■ **What to produce**: Write back every line of the listing exactly, excluding images.
■ ■ ■ ■
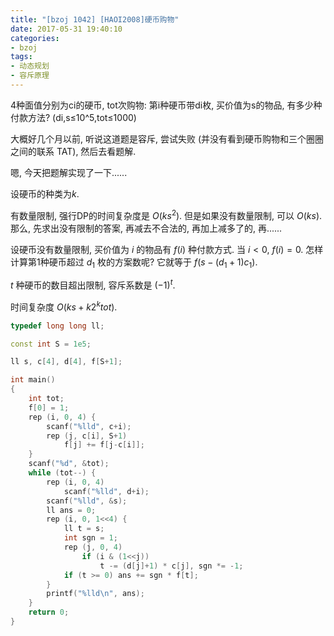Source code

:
 ```yaml
---
title: "[bzoj 1042] [HAOI2008]硬币购物"
date: 2017-05-31 19:40:10
categories:
- bzoj
tags:
- 动态规划
- 容斥原理
---
```

4种面值分别为ci的硬币, tot次购物: 第i种硬币带di枚, 买价值为s的物品, 有多少种付款方法? (di,s&le;10^5,tot&le;1000)
<!--more-->
大概好几个月以前, 听说这道题是容斥, 尝试失败 (并没有看到硬币购物和三个圈圈之间的联系 TAT), 然后去看题解.

嗯, 今天把题解实现了一下......

设硬币的种类为$k$.

有数量限制, 强行DP的时间复杂度是 $O(ks^2)$. 但是如果没有数量限制, 可以 $O(ks)$. 那么, 先求出没有限制的答案, 再减去不合法的, 再加上减多了的, 再......

设硬币没有数量限制, 买价值为 $i$ 的物品有 $f(i)$ 种付款方式. 当 $i<0$, $f(i)=0$. 怎样计算第1种硬币超过 $d_1$ 枚的方案数呢? 它就等于 $f(s-(d_1+1)c_1)$.

$t$ 种硬币的数目超出限制, 容斥系数是 $(-1)^t$.

时间复杂度 $O(ks + k 2^k tot)$.

```cpp
typedef long long ll;

const int S = 1e5;

ll s, c[4], d[4], f[S+1];

int main()
{
	int tot;
	f[0] = 1;
	rep (i, 0, 4) {
		scanf("%lld", c+i);
		rep (j, c[i], S+1)
			f[j] += f[j-c[i]];
	}
	scanf("%d", &tot);
	while (tot--) {
		rep (i, 0, 4)
			scanf("%lld", d+i);
		scanf("%lld", &s);
		ll ans = 0;
		rep (i, 0, 1<<4) {
			ll t = s;
			int sgn = 1;
			rep (j, 0, 4)
				if (i & (1<<j))
					t -= (d[j]+1) * c[j], sgn *= -1;
			if (t >= 0) ans += sgn * f[t];
		}
		printf("%lld\n", ans);
	}
	return 0;
}
```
■ ■ ■ ■
■ **Answer for the task**:
Source code

:
 ```yaml
---
title: "[bzoj 1042] [HAOI2008]硬币购物"
date: 2017-05-31 19:40:10
categories:
- bzoj
tags:
- 动态规划
- 容斥原理
---
```

4种面值分别为ci的硬币, tot次购物: 第i种硬币带di枚, 买价值为s的物品, 有多少种付款方法? (di,s&le;10^5,tot&le;1000)
<!--more-->
大概好几个月以前, 听说这道题是容斥, 尝试失败 (并没有看到硬币购物和三个圈圈之间的联系 TAT), 然后去看题解.

嗯, 今天把题解实现了一下......

设硬币的种类为$k$.

有数量限制, 强行DP的时间复杂度是 $O(ks^2)$. 但是如果没有数量限制, 可以 $O(ks)$. 那么, 先求出没有限制的答案, 再减去不合法的, 再加上减多了的, 再......

设硬币没有数量限制, 买价值为 $i$ 的物品有 $f(i)$ 种付款方式. 当 $i<0$, $f(i)=0$. 怎样计算第1种硬币超过 $d_1$ 枚的方案数呢? 它就等于 $f(s-(d_1+1)c_1)$.

$t$ 种硬币的数目超出限制, 容斥系数是 $(-1)^t$.

时间复杂度 $O(ks + k 2^k tot)$.

```cpp
typedef long long ll;

const int S = 1e5;

ll s, c[4], d[4], f[S+1];

int main()
{
	int tot;
	f[0] = 1;
	rep (i, 0, 4) {
		scanf("%lld", c+i);
		rep (j, c[i], S+1)
			f[j] += f[j-c[i]];
	}
	scanf("%d", &tot);
	while (tot--) {
		rep (i, 0, 4)
			scanf("%lld", d+i);
		scanf("%lld", &s);
		ll ans = 0;
		rep (i, 0, 1<<4) {
			ll t = s;
			int sgn = 1;
			rep (j, 0, 4)
				if (i & (1<<j))
					t -= (d[j]+1) * c[j], sgn *= -1;
			if (t >= 0) ans += sgn * f[t];
		}
		printf("%lld\n", ans);
	}
	return 0;
}
```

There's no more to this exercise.